Cette altération n’est bien sûr pas neutre. Car ce nouveau titre – contrairement au précédent, qui le nommait assez précisément pour ce qu’il est – escamote purement et simplement le basculement autoritaire du chef de l’État français, qui est bien évidemment le principal ordonnateur de la répression du mouvement contre la réforme des retraites.

Emmanuel Macron se trouve ainsi exonéré de toute responsabilité dans le durcissement éventuellement illégal de cette répression, qui est finalement présentée comme une simple affaire policière et préfectorale dans laquelle l’exécutif ne jouerait aucun rôle de premier plan.
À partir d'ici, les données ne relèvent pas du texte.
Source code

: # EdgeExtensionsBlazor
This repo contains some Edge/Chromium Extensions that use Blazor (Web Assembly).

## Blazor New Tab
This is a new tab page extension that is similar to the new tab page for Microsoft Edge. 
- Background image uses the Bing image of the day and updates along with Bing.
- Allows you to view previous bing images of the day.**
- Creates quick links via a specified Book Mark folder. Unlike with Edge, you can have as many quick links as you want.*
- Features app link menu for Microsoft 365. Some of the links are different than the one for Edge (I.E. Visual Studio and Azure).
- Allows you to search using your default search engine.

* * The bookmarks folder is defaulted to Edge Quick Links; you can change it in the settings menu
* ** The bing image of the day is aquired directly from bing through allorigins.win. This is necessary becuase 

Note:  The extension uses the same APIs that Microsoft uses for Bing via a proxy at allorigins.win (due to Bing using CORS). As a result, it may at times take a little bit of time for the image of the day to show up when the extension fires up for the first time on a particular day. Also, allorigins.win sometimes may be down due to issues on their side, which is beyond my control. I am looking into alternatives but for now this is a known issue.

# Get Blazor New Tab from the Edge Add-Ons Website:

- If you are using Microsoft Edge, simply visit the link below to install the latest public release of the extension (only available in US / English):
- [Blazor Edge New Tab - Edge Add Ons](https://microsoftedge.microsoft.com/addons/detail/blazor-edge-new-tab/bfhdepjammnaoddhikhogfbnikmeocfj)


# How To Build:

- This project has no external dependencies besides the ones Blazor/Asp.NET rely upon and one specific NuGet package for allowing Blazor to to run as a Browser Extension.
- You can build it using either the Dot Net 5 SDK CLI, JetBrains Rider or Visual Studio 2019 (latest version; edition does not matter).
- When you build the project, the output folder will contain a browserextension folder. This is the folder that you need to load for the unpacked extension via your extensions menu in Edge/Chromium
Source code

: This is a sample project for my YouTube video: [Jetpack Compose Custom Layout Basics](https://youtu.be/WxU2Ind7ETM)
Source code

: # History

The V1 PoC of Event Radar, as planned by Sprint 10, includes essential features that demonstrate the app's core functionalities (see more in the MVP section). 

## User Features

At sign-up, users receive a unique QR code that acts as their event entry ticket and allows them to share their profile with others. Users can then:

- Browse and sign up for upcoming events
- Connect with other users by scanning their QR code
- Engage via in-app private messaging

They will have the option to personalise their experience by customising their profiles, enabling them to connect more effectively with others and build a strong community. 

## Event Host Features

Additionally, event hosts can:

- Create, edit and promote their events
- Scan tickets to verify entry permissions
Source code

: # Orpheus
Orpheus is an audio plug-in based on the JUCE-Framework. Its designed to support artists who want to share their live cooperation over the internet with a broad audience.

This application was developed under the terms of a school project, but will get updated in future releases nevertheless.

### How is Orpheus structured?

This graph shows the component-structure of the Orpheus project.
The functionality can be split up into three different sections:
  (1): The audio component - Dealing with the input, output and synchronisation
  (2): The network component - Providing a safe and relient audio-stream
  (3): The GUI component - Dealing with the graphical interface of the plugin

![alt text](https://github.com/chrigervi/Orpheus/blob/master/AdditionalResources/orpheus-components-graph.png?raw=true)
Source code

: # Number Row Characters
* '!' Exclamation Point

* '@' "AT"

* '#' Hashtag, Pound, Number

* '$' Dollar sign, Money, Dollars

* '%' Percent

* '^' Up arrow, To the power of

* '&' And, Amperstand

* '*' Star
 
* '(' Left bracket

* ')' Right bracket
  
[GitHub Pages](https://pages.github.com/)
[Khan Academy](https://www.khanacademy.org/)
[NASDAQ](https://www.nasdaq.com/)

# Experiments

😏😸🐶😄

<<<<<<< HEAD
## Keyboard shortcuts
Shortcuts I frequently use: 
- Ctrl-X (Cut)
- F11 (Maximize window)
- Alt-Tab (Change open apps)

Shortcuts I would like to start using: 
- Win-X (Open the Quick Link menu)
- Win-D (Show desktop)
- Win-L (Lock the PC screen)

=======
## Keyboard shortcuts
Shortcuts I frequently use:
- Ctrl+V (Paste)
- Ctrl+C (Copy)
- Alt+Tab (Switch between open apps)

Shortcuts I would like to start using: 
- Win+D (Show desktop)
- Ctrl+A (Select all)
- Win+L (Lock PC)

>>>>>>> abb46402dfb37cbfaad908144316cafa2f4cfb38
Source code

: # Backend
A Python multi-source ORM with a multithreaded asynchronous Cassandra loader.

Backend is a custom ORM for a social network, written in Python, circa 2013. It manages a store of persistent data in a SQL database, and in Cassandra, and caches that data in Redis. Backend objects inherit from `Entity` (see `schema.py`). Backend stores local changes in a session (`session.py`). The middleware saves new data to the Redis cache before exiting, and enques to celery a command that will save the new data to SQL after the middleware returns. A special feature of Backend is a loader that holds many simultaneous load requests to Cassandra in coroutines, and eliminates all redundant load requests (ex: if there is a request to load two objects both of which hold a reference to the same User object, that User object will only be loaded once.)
Magique !

Mais la suite est plus surprenante encore.

Car Le Monde, constatant, vingt-quatre heures après l’avoir ainsi modifié, que le changement du titre de son article «a suscité chez certains» de ses lecteurs – comme chez de nombreux internautes – «des interrogations et des réactions», publie sur son site une courte mise au point : la directrice de la rédaction explique qu’une telle modification n’a rien d’inhabituel, et que si le premier titre de l’article d’Ivane Trippenbach a été supprimé, c’est parce qu’il «allait bien au-delà du contenu de l’article», au grand dam «du service Politique, de l’autrice du papier en question et de la direction de la rédaction», qui ont donc «décidé de le changer».
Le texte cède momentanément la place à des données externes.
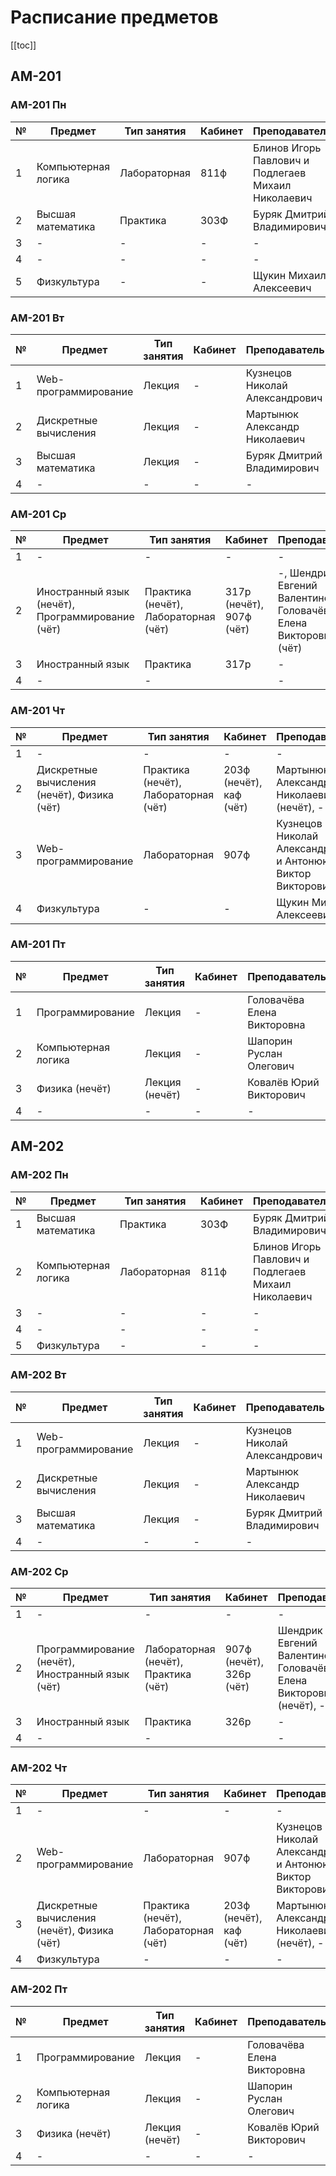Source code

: # Расписание предметов

[[toc]]

## AM-201

### AM-201 Пн

| № | Предмет             | Тип занятия  | Кабинет | Преподаватель                                       |
| - | ------------------- | -------------| ------- | --------------------------------------------------- |
| 1 | Компьютерная логика | Лабораторная | 811ф    | Блинов Игорь Павлович и Подлегаев Михаил Николаевич |
| 2 | Высшая математика   | Практика     | 303Ф    | Буряк Дмитрий Владимирович                          |
| 3 | -                   | -            | -       | -                                                   |
| 4 | -                   | -            | -       | -                                                   |
| 5 | Физкультура         | -            | -       | Щукин Михаил Алексеевич                             |

### AM-201 Вт

| № | Предмет               | Тип занятия | Кабинет | Преподаватель                  |
| - | --------------------- | ----------- | ------- | ------------------------------ |
| 1 | Web-программирование  | Лекция      | -       | Кузнецов Николай Александрович |
| 2 | Дискретные вычисления | Лекция      | -       | Мартынюк Александр Николаевич  |
| 3 | Высшая математика     | Лекция      | -       | Буряк Дмитрий Владимирович     |
| 4 | -                     | -           | -       | -                              |

### AM-201 Ср

| № | Предмет                                          | Тип занятия                          | Кабинет                  | Преподаватель                                                         |
| - | ------------------------------------------------ | ------------------------------------ | ------------------------ | --------------------------------------------------------------------- |
| 1 | -                                                | -                                    | -                        | -                                                                     |
| 2 | Иностранный язык (нечёт), Программирование (чёт) | Практика (нечёт), Лабораторная (чёт) | 317р (нечёт), 907ф (чёт) | -, Шендрик Евгений Валентинович и Головачёва Елена Викторовна (чёт)   |
| 3 | Иностранный язык                                 | Практика                             | 317р                     | -                                                                     |
| 4 | -                                                | -                                    |                          | -                                                                     |

### AM-201 Чт

| № | Предмет                                     | Тип занятия                          | Кабинет                 | Преподаватель                                              |
| - | ------------------------------------------- | ------------------------------------ | ----------------------- | ---------------------------------------------------------- |
| 1 | -                                           | -                                    | -                       | -                                                          |
| 2 | Дискретные вычисления (нечёт), Физика (чёт) | Практика (нечёт), Лабораторная (чёт) | 203ф (нечёт), каф (чёт) | Мартынюк Александр Николаевич (нечёт), -                   |
| 3 | Web-программирование                        | Лабораторная                         | 907ф                    | Кузнецов Николай Александрович и Антонюк Виктор Викторович |
| 4 | Физкультура                                 | -                                    | -                       | Щукин Михаил Алексеевич                                    |

### AM-201 Пт

| № | Предмет             | Тип занятия    | Кабинет | Преподаватель               |
| - | ------------------- | -------------- | ------- | --------------------------- |
| 1 | Программирование    | Лекция         | -       | Головачёва Елена Викторовна |
| 2 | Компьютерная логика | Лекция         | -       | Шапорин Руслан Олегович     |
| 3 | Физика (нечёт)      | Лекция (нечёт) | -       | Ковалёв Юрий Викторович     |
| 4 | -                   | -              | -       | -                           |

## AM-202

### AM-202 Пн

| № | Предмет             | Тип занятия  | Кабинет | Преподаватель                                       |
| - | ------------------- | -------------| ------- | --------------------------------------------------- |
| 1 | Высшая математика   | Практика     | 303Ф    | Буряк Дмитрий Владимирович                          |
| 2 | Компьютерная логика | Лабораторная | 811ф    | Блинов Игорь Павлович и Подлегаев Михаил Николаевич |
| 3 | -                   | -            | -       | -                                                   |
| 4 | -                   | -            | -       | -                                                   |
| 5 | Физкультура         | -            | -       | -                             |

### AM-202 Вт

| № | Предмет               | Тип занятия | Кабинет | Преподаватель                  |
| - | --------------------- | ----------- | ------- | ------------------------------ |
| 1 | Web-программирование  | Лекция      | -       | Кузнецов Николай Александрович |
| 2 | Дискретные вычисления | Лекция      | -       | Мартынюк Александр Николаевич  |
| 3 | Высшая математика     | Лекция      | -       | Буряк Дмитрий Владимирович     |
| 4 | -                     | -           | -       | -                              |

### AM-202 Ср

| № | Предмет                                          | Тип занятия                          | Кабинет                  | Преподаватель                                                         |
| - | ------------------------------------------------ | ------------------------------------ | ------------------------ | --------------------------------------------------------------------- |
| 1 | -                                                | -                                    | -                        | -                                                                     |
| 2 | Программирование (нечёт), Иностранный язык (чёт) | Лабораторная (нечёт), Практика (чёт) | 907ф (нечёт), 326р (чёт) | Шендрик Евгений Валентинович и Головачёва Елена Викторовна (нечёт), - |
| 3 | Иностранный язык                                 | Практика                             | 326р                     | -                                                                     |
| 4 | -                                                | -                                    |                          | -                                                                     |

### AM-202 Чт

| № | Предмет                                     | Тип занятия                          | Кабинет                 | Преподаватель                                              |
| - | ------------------------------------------- | ------------------------------------ | ----------------------- | ---------------------------------------------------------- |
| 1 | -                                           | -                                    | -                       | -                                                          |
| 2 | Web-программирование                        | Лабораторная                         | 907ф                    | Кузнецов Николай Александрович и Антонюк Виктор Викторович |
| 3 | Дискретные вычисления (нечёт), Физика (чёт) | Практика (нечёт), Лабораторная (чёт) | 203ф (нечёт), каф (чёт) | Мартынюк Александр Николаевич (нечёт), -                   |
| 4 | Физкультура                                 | -                                    | -                       | -                                                          |

### AM-202 Пт

| № | Предмет             | Тип занятия    | Кабинет | Преподаватель               |
| - | ------------------- | -------------- | ------- | --------------------------- |
| 1 | Программирование    | Лекция         | -       | Головачёва Елена Викторовна |
| 2 | Компьютерная логика | Лекция         | -       | Шапорин Руслан Олегович     |
| 3 | Физика (нечёт)      | Лекция (нечёт) | -       | Ковалёв Юрий Викторович     |
| 4 | -                   | -              | -       | -                           |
Puis de conclure, dans une tournure un peu zigzagante : «Il n’y a eu évidemment aucune intervention extérieure à la rédaction sur ce papier comme sur tous les autres.»

Fort bien.

Caviardages

Mais voilà : contrairement à ce que suggère cette explication, le titre incriminé n’avait rien de spécialement outrancier par rapport au contenu d’un article dans lequel le politologue Sébastian Roché constate par exemple, sans trop d’aménité, que «la France» d’Emmanuel Macron «devient» effectivement «une démocratie policière, au sens où elle fait un usage excessif de la police pour limiter la liberté de manifester» – de sorte qu’il est tout à fait permis de constater que son président a très largement succombé à une «tentation sécuritaire».

Surtout – et contrairement, là encore, à ce que suggère sa directrice de la rédaction -, Le Monde ne s’est pas contenté de changer le titre de l’article d’Ivanne Trippenbach : le chapeau de son papier a également été modifié, et ses derniers mots, expliquant que le pouvoir exécutif « «multiplie les décisions à la frontière de la légalité quand elles ne sont pas illégales» ont été supprimés.
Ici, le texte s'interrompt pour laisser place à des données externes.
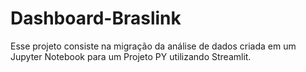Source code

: # Dashboard-Braslink

Esse projeto consiste na migração da análise de dados criada em um Jupyter Notebook para um Projeto PY utilizando Streamlit.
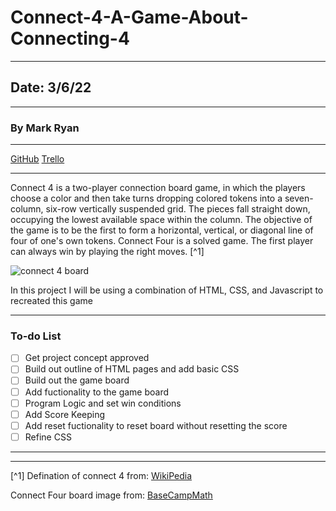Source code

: # Connect-4-A-Game-About-Connecting-4
***
## Date: 3/6/22
***
### By Mark Ryan
***
[GitHub](https://github.com/DerWindFish) [Trello](https://trello.com/b/wbvfpZ5n/connect-4-project)
***
Connect 4 is a two-player connection board game, in which the players choose a color and then take turns dropping colored tokens into a seven-column, six-row vertically suspended grid. The pieces fall straight down, occupying the lowest available space within the column. The objective of the game is to be the first to form a horizontal, vertical, or diagonal line of four of one's own tokens. Connect Four is a solved game. The first player can always win by playing the right moves. [^1]

![connect 4 board](https://basecampmath.com/wp-content/uploads/2018/09/Connect4.png)

In this project I will be using a combination of HTML, CSS, and Javascript to recreated this game
***
### To-do List
- [ ] Get project concept approved
- [ ] Build out outline of HTML pages and add basic CSS
- [ ] Build out the game board
- [ ] Add fuctionality to the game board
- [ ] Program Logic and set win conditions
- [ ] Add Score Keeping
- [ ] Add reset fuctionality to reset board without resetting the score
- [ ] Refine CSS
***


***
[^1] Defination of connect 4 from: [WikiPedia](https://en.wikipedia.org/wiki/Connect_Four)

Connect Four board image from: [BaseCampMath](https://basecampmath.com/wp-content/uploads/2018/09/Connect4.png)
Pis : dans le corps de ce papier, la phrase de l’avocat Jean-Baptiste Soufron constatant que «petit à petit, l’exécutif revendique la possibilité d’être indépendant des règles de l’État de droit» a elle aussi été caviardée.

Puis enfin : la photo illustrant initialement l’article, qui montrait des CRS casqués chargeant des manifestants lors du défilé parisien du 1er mai, a quant à elle été remplacée par une autre photo, moins directement angoissante – sur laquelle des gendarmes mobiles, sans casques, «encadrent» ces manifestants.

Excès de zèle

En résumé : Le Monde a très substantiellement modifié, par des réécritures et des coupes, un papier incriminant – à fort bon droit – les excès d’un pouvoir qui n’hésite plus à recourir à des moyens illicites pour empêcher la contestation sociale.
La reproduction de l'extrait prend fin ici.